▶ **What is being asked**:
Where the string "github" occurs in a line of the entries below, copy that line.

Source data
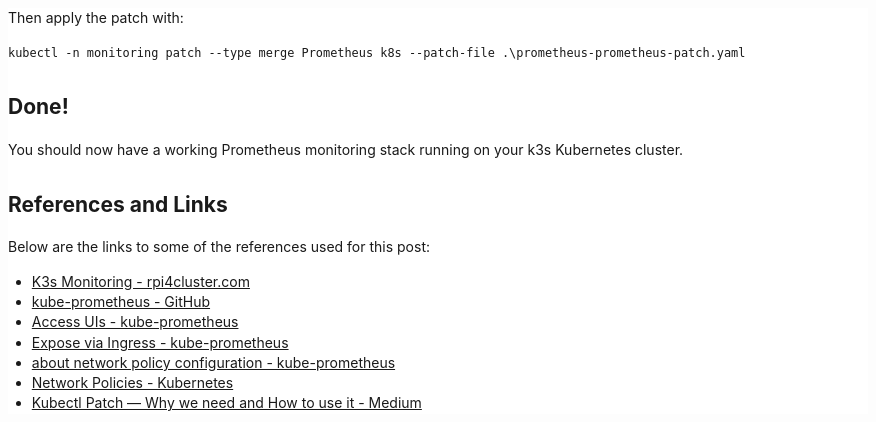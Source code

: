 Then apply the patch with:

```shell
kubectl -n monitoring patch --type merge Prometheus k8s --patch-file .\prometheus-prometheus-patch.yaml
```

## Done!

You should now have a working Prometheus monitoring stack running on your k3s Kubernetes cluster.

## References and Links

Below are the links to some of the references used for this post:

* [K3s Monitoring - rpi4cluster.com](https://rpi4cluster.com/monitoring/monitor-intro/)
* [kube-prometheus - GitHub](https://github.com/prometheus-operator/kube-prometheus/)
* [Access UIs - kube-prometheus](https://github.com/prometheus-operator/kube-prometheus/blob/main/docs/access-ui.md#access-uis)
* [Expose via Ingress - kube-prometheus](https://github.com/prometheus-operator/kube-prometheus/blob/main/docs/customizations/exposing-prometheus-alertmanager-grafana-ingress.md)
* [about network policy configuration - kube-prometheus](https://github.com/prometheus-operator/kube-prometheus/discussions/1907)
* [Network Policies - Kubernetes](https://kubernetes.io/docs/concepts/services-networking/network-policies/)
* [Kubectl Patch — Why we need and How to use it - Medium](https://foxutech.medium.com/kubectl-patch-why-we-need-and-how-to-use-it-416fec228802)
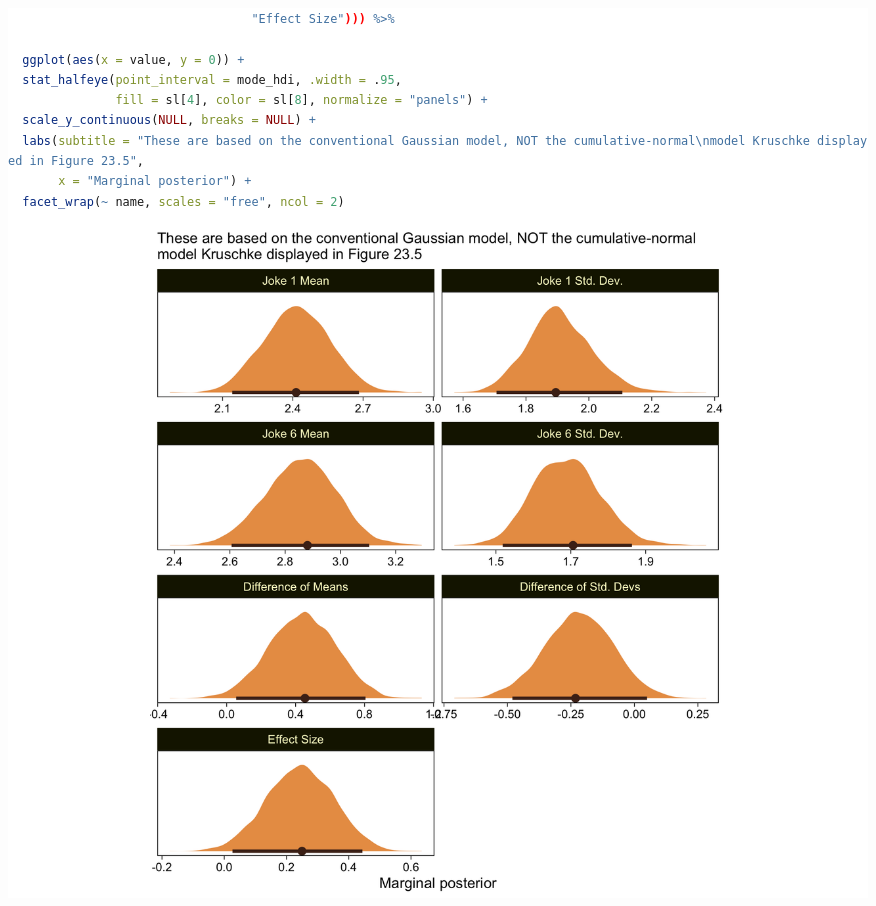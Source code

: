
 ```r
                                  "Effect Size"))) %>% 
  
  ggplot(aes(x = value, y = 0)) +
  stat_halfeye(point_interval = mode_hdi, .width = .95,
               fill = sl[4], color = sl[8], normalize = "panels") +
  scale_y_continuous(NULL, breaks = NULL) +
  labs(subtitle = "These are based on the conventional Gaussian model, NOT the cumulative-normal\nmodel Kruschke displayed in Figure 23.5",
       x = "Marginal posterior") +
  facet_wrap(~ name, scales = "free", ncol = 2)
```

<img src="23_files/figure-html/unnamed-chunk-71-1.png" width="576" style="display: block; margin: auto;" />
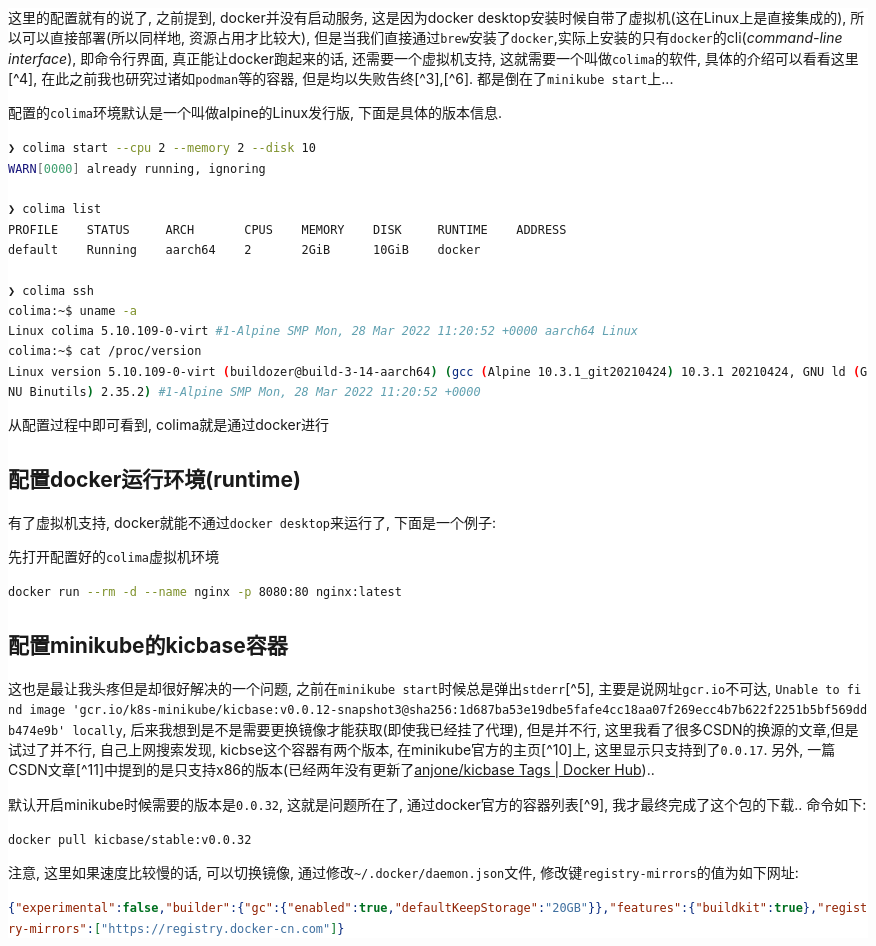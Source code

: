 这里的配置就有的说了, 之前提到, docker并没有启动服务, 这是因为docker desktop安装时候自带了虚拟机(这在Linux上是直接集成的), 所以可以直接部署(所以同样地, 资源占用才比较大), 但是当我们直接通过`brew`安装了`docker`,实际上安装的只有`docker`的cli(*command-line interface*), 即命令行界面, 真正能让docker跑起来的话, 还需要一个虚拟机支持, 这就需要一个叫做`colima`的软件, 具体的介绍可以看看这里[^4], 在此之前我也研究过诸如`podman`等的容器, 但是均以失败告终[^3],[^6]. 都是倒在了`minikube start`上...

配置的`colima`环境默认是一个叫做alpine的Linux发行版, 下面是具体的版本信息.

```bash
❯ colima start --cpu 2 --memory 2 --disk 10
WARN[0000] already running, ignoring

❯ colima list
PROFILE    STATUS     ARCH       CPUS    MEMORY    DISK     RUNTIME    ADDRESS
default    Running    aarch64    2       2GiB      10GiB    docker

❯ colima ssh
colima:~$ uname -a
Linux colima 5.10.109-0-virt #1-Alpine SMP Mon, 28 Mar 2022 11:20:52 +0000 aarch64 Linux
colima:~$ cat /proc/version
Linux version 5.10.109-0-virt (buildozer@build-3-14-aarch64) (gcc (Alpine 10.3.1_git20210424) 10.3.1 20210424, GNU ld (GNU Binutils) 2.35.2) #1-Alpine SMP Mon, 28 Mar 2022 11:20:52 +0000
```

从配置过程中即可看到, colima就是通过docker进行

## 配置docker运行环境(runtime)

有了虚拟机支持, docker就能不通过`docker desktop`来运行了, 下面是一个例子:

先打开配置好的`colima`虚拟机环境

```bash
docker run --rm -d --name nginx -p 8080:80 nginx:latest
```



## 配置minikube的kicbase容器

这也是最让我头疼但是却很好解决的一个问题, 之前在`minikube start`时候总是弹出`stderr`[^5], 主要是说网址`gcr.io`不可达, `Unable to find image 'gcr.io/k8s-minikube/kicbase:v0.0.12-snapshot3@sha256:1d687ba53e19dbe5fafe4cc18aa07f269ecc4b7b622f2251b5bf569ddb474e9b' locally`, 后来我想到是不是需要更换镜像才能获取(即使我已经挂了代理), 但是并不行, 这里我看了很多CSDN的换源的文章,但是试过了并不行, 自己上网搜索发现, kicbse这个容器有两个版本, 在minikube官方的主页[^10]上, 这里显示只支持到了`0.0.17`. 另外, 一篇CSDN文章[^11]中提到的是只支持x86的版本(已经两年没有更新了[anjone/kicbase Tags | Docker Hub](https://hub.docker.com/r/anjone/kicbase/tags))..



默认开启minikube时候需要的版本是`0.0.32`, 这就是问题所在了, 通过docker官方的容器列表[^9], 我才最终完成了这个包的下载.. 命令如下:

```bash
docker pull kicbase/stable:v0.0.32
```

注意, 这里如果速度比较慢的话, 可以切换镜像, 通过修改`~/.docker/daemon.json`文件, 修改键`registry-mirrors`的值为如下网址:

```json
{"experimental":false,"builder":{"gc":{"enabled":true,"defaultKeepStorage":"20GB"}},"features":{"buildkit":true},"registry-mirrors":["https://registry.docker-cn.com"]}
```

--

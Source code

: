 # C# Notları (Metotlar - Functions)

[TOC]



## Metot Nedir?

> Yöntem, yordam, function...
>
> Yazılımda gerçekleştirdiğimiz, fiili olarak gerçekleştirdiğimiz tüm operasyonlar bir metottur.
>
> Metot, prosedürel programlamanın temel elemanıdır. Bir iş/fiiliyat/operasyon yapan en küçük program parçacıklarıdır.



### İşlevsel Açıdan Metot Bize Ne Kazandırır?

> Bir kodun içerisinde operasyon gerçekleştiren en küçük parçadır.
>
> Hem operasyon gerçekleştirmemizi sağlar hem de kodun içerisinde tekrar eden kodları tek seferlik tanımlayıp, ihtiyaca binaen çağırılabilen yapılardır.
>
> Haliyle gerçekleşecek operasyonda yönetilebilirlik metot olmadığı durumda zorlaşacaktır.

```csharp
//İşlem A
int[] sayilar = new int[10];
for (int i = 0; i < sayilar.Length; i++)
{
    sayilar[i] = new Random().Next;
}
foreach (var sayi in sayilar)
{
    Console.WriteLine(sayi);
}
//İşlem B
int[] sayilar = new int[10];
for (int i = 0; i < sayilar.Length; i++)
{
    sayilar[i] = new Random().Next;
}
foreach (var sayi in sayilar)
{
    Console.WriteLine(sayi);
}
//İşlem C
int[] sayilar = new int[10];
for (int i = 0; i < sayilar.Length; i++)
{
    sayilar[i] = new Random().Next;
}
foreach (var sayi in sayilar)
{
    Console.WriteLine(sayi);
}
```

▶ **Your response**:
* [kube-prometheus - GitHub](https://github.com/prometheus-operator/kube-prometheus/)
* [Access UIs - kube-prometheus](https://github.com/prometheus-operator/kube-prometheus/blob/main/docs/access-ui.md#access-uis)
* [Expose via Ingress - kube-prometheus](https://github.com/prometheus-operator/kube-prometheus/blob/main/docs/customizations/exposing-prometheus-alertmanager-grafana-ingress.md)
* [about network policy configuration - kube-prometheus](https://github.com/prometheus-operator/kube-prometheus/discussions/1907)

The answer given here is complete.